Dealing with an injury is extremely frustrating. It’s a physical and physiological battle, that can dent confidence and even instil fear. This happened to me recently when I strained my back. For anyone who has had back pain before, you will know how frustrating it is, affecting not just your ability to perform exercises in the gym, but also day to day activities.
Even once you resume training after an injury there are a few things to note. The first is regaining your strength. When you first come back to training your brain is not used to the movement patterns so you have to re-learn those again. It shouldn’t take too long, usually a few weeks.

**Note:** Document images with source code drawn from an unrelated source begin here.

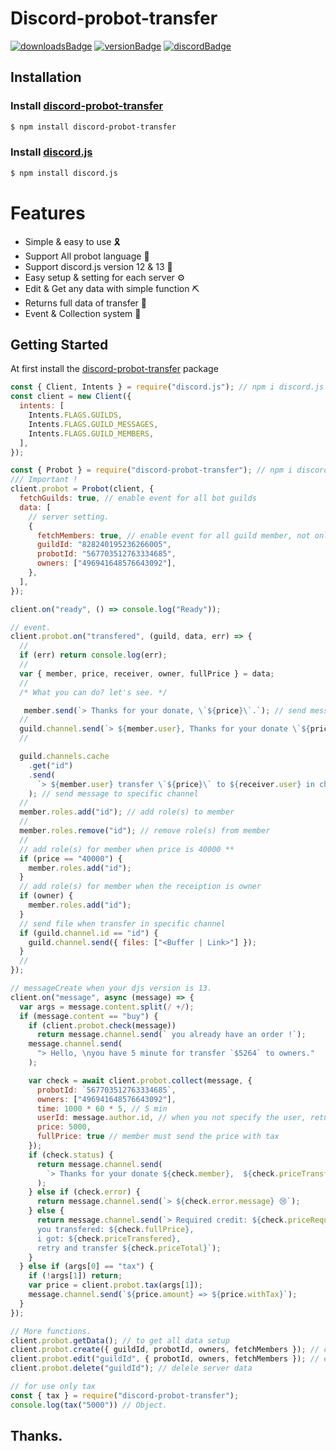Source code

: # Discord-probot-transfer

[![downloadsBadge](https://img.shields.io/npm/dt/discord-probot-transfer)](https://npmjs.com/discord-probot-transfer)
[![versionBadge](https://img.shields.io/npm/v/discord-probot-transfer)](https://npmjs.com/discord-probot-transfer)
[![discordBadge](https://img.shields.io/discord/828240195236266005?color=7289da)](https://discord.gg/VwTxJaqjsJ)

## Installation

### Install **[discord-probot-transfer](https://npmjs.com/package/discord-probot-transfer)**

```sh
$ npm install discord-probot-transfer
```

### Install **[discord.js](https://npmjs.com/package/discord.js)**

```sh
$ npm install discord.js
```

# Features

- Simple & easy to use 🎗️
- Support All probot language 🔗
- Support discord.js version 12 & 13 🔖
- Easy setup & setting for each server ⚙️
- Edit & Get any data with simple function ⛏️
- Returns full data of transfer 📡
- Event & Collection system 🔗

## Getting Started

At first install the [discord-probot-transfer](https://npmjs.com/discord-probot-transfer) package

```js
const { Client, Intents } = require("discord.js"); // npm i discord.js
const client = new Client({
  intents: [
    Intents.FLAGS.GUILDS,
    Intents.FLAGS.GUILD_MESSAGES,
    Intents.FLAGS.GUILD_MEMBERS,
  ],
});

const { Probot } = require("discord-probot-transfer"); // npm i discord-probot-transfer
/// Important !
client.probot = Probot(client, {
  fetchGuilds: true, // enable event for all bot guilds
  data: [
    // server setting.
    {
      fetchMembers: true, // enable event for all guild member, not only the owner(s)
      guildId: "828240195236266005",
      probotId: "567703512763334685",
      owners: ["496941648576643092"],
    },
  ],
});

client.on("ready", () => console.log("Ready"));

// event.
client.probot.on("transfered", (guild, data, err) => {
  //
  if (err) return console.log(err);
  //
  var { member, price, receiver, owner, fullPrice } = data;
  //
  /* What you can do? let's see. */

   member.send(`> Thanks for your donate, \`${price}\`.`); // send message to member
  //
  guild.channel.send(`> ${member.user}, Thanks for your donate \`${price}\``); // send message in same channel
  //

  guild.channels.cache
    .get("id")
    .send(
      `> ${member.user} transfer \`${price}\` to ${receiver.user} in channel ${guild.channel}`
    ); // send message to specific channel
  //
  member.roles.add("id"); // add role(s) to member
  //
  member.roles.remove("id"); // remove role(s) from member
  //
  // add role(s) for member when price is 40000 **
  if (price == "40000") {
    member.roles.add("id");
  }
  // add role(s) for member when the receiption is owner
  if (owner) {
    member.roles.add("id");
  }
  // send file when transfer in specific channel
  if (guild.channel.id == "id") {
    guild.channel.send({ files: ["<Buffer | Link>"] });
  }
  //
});

// messageCreate when your djs version is 13.
client.on("message", async (message) => {
  var args = message.content.split(/ +/);
  if (message.content == "buy") {
    if (client.probot.check(message))
      return message.channel.send(` you already have an order !`);
    message.channel.send(
      "> Hello, \nyou have 5 minute for transfer `$5264` to owners."
    );

    var check = await client.probot.collect(message, {
      probotId: `567703512763334685`,
      owners: ["496941648576643092"],
      time: 1000 * 60 * 5, // 5 min
      userId: message.author.id, // when you not specify the user, return full collection for first transfer in main channel.
      price: 5000, 
      fullPrice: true // member must send the price with tax
    });
    if (check.status) {
      return message.channel.send(
        `> Thanks for your donate ${check.member},  ${check.priceTransfered}.`
      );
    } else if (check.error) {
      return message.channel.send(`> ${check.error.message} 😢`);
    } else {
      return message.channel.send(`> Required credit: ${check.priceRequired},
      you transfered: ${check.fullPrice}, 
      i got: ${check.priceTransfered},
      retry and transfer ${check.priceTotal}`);
    }
  } else if (args[0] == "tax") {
    if (!args[1]) return;
    var price = client.probot.tax(args[1]);
    message.channel.send(`${price.amount} => ${price.withTax}`);
  }
});

// More functions.
client.probot.getData(); // to get all data setup
client.probot.create({ guildId, probotId, owners, fetchMembers }); // create new data for server
client.probot.edit("guildId", { probotId, owners, fetchMembers }); // edit data for specific server
client.probot.delete("guildId"); // delele server data

// for use only tax 
const { tax } = require("discord-probot-transfer");
console.log(tax("5000")) // Object.
```

## Thanks.
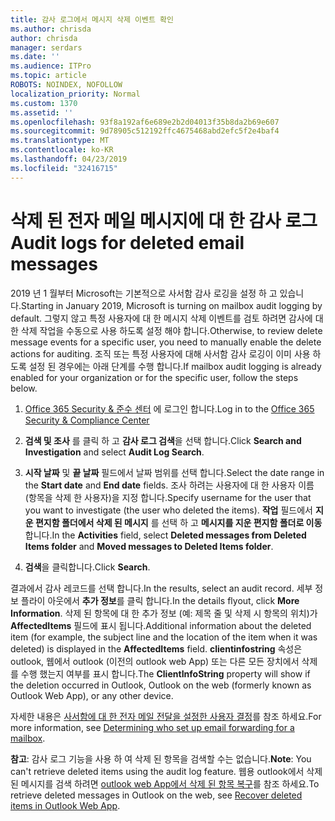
```yaml
---
title: 감사 로그에서 메시지 삭제 이벤트 확인
ms.author: chrisda
author: chrisda
manager: serdars
ms.date: ''
ms.audience: ITPro
ms.topic: article
ROBOTS: NOINDEX, NOFOLLOW
localization_priority: Normal
ms.custom: 1370
ms.assetid: ''
ms.openlocfilehash: 93f8a192af6e689e2b2d04013f35b8da2b69e607
ms.sourcegitcommit: 9d78905c512192ffc4675468abd2efc5f2e4baf4
ms.translationtype: MT
ms.contentlocale: ko-KR
ms.lasthandoff: 04/23/2019
ms.locfileid: "32416715"
---
```

# <a name="audit-logs-for-deleted-email-messages"></a><span data-ttu-id="95265-102">삭제 된 전자 메일 메시지에 대 한 감사 로그</span><span class="sxs-lookup"><span data-stu-id="95265-102">Audit logs for deleted email messages</span></span>

<span data-ttu-id="95265-103">2019 년 1 월부터 Microsoft는 기본적으로 사서함 감사 로깅을 설정 하 고 있습니다.</span><span class="sxs-lookup"><span data-stu-id="95265-103">Starting in January 2019, Microsoft is turning on mailbox audit logging by default.</span></span> <span data-ttu-id="95265-104">그렇지 않고 특정 사용자에 대 한 메시지 삭제 이벤트를 검토 하려면 감사에 대 한 삭제 작업을 수동으로 사용 하도록 설정 해야 합니다.</span><span class="sxs-lookup"><span data-stu-id="95265-104">Otherwise, to review delete message events for a specific user, you need to manually enable the delete actions for auditing.</span></span> <span data-ttu-id="95265-105">조직 또는 특정 사용자에 대해 사서함 감사 로깅이 이미 사용 하도록 설정 된 경우에는 아래 단계를 수행 합니다.</span><span class="sxs-lookup"><span data-stu-id="95265-105">If mailbox audit logging is already enabled for your organization or for the specific user, follow the steps below.</span></span>

1. <span data-ttu-id="95265-106">[Office 365 Security & 준수 센터](https://protection.office.com/) 에 로그인 합니다.</span><span class="sxs-lookup"><span data-stu-id="95265-106">Log in to the [Office 365 Security & Compliance Center](https://protection.office.com/)</span></span>

2. <span data-ttu-id="95265-107">**검색 및 조사** 를 클릭 하 고 **감사 로그 검색**을 선택 합니다.</span><span class="sxs-lookup"><span data-stu-id="95265-107">Click **Search and Investigation** and select **Audit Log Search**.</span></span>

3. <span data-ttu-id="95265-108">**시작 날짜** 및 **끝 날짜** 필드에서 날짜 범위를 선택 합니다.</span><span class="sxs-lookup"><span data-stu-id="95265-108">Select the date range in the **Start date** and **End date** fields.</span></span> <span data-ttu-id="95265-109">조사 하려는 사용자에 대 한 사용자 이름 (항목을 삭제 한 사용자)을 지정 합니다.</span><span class="sxs-lookup"><span data-stu-id="95265-109">Specify username for the user that you want to investigate (the user who deleted the items).</span></span> <span data-ttu-id="95265-110">**작업** 필드에서 **지운 편지함 폴더에서 삭제 된 메시지** 를 선택 하 고 **메시지를 지운 편지함 폴더로 이동**합니다.</span><span class="sxs-lookup"><span data-stu-id="95265-110">In the **Activities** field, select **Deleted messages from Deleted Items folder** and **Moved messages to Deleted Items folder**.</span></span>

4. <span data-ttu-id="95265-111">**검색**을 클릭합니다.</span><span class="sxs-lookup"><span data-stu-id="95265-111">Click **Search**.</span></span>

<span data-ttu-id="95265-112">결과에서 감사 레코드를 선택 합니다.</span><span class="sxs-lookup"><span data-stu-id="95265-112">In the results, select an audit record.</span></span> <span data-ttu-id="95265-113">세부 정보 플라이 아웃에서 **추가 정보**를 클릭 합니다.</span><span class="sxs-lookup"><span data-stu-id="95265-113">In the details flyout, click **More Information**.</span></span> <span data-ttu-id="95265-114">삭제 된 항목에 대 한 추가 정보 (예: 제목 줄 및 삭제 시 항목의 위치)가 **AffectedItems** 필드에 표시 됩니다.</span><span class="sxs-lookup"><span data-stu-id="95265-114">Additional information about the deleted item (for example, the subject line and the location of the item when it was deleted) is displayed in the **AffectedItems** field.</span></span> <span data-ttu-id="95265-115">**clientinfostring** 속성은 outlook, 웹에서 outlook (이전의 outlook web App) 또는 다른 모든 장치에서 삭제를 수행 했는지 여부를 표시 합니다.</span><span class="sxs-lookup"><span data-stu-id="95265-115">The **ClientInfoString** property will show if the deletion occurred in Outlook, Outlook on the web (formerly known as Outlook Web App), or any other device.</span></span>

<span data-ttu-id="95265-116">자세한 내용은 [사서함에 대 한 전자 메일 전달을 설정한 사용자 결정](https://docs.microsoft.com/office365/securitycompliance/auditing-troubleshooting-scenarios#determining-if-a-user-deleted-email-items)를 참조 하세요.</span><span class="sxs-lookup"><span data-stu-id="95265-116">For more information, see [Determining who set up email forwarding for a mailbox](https://docs.microsoft.com/office365/securitycompliance/auditing-troubleshooting-scenarios#determining-if-a-user-deleted-email-items).</span></span>

<span data-ttu-id="95265-117">**참고**: 감사 로그 기능을 사용 하 여 삭제 된 항목을 검색할 수는 없습니다.</span><span class="sxs-lookup"><span data-stu-id="95265-117">**Note**: You can't retrieve deleted items using the audit log feature.</span></span> <span data-ttu-id="95265-118">웹용 outlook에서 삭제 된 메시지를 검색 하려면 [outlook web App에서 삭제 된 항목 복구](https://support.office.com/article/C3D8FC15-EEEF-4F1C-81DF-E27964B7EDD4)를 참조 하세요.</span><span class="sxs-lookup"><span data-stu-id="95265-118">To retrieve deleted messages in Outlook on the web, see [Recover deleted items in Outlook Web App](https://support.office.com/article/C3D8FC15-EEEF-4F1C-81DF-E27964B7EDD4).</span></span>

One of the least mentioned topics with injury is confidence. When returning from an injury you can lack confidence and self belief. Your once unstoppable mindset is now fragile. For myself that that was not feeling confident on the eccentric (descending) part of the squat. I would feel slight twinges sometimes and worry about re-injuring myself. This lack of confidence leads to form breakdown and can make things worse. In my case I would lose tightness and core stability that I once had because re-injuring myself was in the back of my mind. You should return to an exercise once you feel 100% confident so that you can execute it correctly. Sounds pretty simple but sometimes this needs to be drummed in so you don’t come back too early and do damage again.
Here are some things to think about when dealing with injuries.
Focus on other goals
When you are dealing with a current injury it’s a good idea to shift focus to other exercises. If you can’t squat for the time being, set some goals for the bench press and get better at that. Can’t perform upper body movements due a strained wrist? Maybe focus on improving your cardiovascular system or focus on another sport in the meantime to keep up your fitness.
You will likely find that focussing on one thing at a time will yield greater results. Having your mind taken off an injury can be psychologically beneficial, giving your mind a rest and when you do come back injury free you wont be thinking about the injury and can give 100%.
You don’t have to focus on fitness related goals either. If your currently unable to train you may want to think about other areas in your life you could allocate more time to. It may be another hobby, building a business or finding more time to socialise build to relationships.
Don’t rely on crutches
When you are dealing with injuries don’t rely on crutches to solve your problem. Find the root cause to completely eliminate it. If you have an injured back, don’t rely on a weightlifting belt to support you. This is not going to teach you how to use your core to stabilise your back. Likewise if you have aching wrists, don’t rely on wrist wraps to save you. Find out exactly where problem is and fix it. See a physiotherapist if you need to.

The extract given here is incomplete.